[Opening DATA PROVIDED section]

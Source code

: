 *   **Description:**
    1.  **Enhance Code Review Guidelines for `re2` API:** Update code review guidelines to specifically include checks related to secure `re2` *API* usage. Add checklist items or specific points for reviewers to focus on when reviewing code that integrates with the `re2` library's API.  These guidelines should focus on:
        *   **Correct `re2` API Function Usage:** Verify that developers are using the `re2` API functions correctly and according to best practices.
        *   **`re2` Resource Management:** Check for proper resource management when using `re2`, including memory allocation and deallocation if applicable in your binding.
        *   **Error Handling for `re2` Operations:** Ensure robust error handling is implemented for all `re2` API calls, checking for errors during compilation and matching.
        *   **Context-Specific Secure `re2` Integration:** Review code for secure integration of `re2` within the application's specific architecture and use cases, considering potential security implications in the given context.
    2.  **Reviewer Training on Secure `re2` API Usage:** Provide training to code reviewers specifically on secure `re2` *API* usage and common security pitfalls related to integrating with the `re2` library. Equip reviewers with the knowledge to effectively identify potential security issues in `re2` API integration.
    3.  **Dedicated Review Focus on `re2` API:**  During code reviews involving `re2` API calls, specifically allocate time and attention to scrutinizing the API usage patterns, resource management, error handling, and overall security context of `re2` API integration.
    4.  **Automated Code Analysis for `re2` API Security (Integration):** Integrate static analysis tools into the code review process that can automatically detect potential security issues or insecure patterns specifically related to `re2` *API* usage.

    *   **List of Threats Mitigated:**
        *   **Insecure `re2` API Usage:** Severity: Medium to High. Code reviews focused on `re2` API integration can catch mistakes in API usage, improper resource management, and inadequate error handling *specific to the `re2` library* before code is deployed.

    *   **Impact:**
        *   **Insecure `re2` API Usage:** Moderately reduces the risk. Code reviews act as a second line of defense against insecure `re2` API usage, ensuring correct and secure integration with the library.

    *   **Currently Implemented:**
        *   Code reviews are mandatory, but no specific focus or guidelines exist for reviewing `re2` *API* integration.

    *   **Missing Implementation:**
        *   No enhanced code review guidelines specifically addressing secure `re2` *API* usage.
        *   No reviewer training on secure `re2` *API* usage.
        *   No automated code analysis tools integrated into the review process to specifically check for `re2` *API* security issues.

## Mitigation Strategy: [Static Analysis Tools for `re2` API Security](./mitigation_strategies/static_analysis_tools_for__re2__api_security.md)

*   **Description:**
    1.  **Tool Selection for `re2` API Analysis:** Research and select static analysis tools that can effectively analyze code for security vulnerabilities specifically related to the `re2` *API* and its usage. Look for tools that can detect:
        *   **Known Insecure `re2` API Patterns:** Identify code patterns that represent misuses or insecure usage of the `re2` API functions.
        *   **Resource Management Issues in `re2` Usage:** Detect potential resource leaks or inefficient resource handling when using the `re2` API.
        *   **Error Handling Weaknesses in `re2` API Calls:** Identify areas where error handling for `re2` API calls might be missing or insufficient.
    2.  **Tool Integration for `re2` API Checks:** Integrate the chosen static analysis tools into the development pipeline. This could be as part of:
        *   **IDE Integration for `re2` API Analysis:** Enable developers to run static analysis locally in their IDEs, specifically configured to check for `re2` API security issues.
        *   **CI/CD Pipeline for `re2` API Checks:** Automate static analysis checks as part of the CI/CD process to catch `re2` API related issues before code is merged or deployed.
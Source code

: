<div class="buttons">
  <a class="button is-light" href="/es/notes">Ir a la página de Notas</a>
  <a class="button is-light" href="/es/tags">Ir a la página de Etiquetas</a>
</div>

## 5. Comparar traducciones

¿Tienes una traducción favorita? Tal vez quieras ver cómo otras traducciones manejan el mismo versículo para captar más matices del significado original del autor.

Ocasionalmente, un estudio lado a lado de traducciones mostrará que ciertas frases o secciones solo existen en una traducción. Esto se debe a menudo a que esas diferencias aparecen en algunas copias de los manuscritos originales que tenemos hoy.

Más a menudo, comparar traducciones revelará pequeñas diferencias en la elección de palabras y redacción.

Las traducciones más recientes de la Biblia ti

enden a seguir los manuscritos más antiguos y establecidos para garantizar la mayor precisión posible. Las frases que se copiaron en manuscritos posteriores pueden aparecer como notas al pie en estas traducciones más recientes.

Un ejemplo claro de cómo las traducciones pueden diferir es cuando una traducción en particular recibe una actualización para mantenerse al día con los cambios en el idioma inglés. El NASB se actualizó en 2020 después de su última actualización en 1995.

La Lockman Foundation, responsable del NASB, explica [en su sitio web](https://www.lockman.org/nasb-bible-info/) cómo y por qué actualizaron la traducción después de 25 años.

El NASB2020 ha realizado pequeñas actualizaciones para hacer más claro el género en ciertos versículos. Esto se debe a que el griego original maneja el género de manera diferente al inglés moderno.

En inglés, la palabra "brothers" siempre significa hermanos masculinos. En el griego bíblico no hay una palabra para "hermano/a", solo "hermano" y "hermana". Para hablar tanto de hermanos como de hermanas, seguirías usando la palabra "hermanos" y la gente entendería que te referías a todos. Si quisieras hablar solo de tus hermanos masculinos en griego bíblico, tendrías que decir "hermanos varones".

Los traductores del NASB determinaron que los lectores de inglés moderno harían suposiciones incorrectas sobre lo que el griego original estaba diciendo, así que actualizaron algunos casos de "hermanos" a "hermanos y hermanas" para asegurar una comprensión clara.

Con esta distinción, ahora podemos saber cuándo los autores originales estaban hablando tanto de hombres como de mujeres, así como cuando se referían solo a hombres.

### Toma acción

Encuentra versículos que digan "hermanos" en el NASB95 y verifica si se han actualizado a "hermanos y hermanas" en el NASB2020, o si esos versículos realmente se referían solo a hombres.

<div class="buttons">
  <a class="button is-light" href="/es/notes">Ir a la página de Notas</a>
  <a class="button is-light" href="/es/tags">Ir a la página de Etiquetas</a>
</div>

[Closing DATA PROVIDED section]

Work through the data and report how many of its lines hold the word "deployed", giving only the figure.

> **WRITTEN RESPONSE**:
2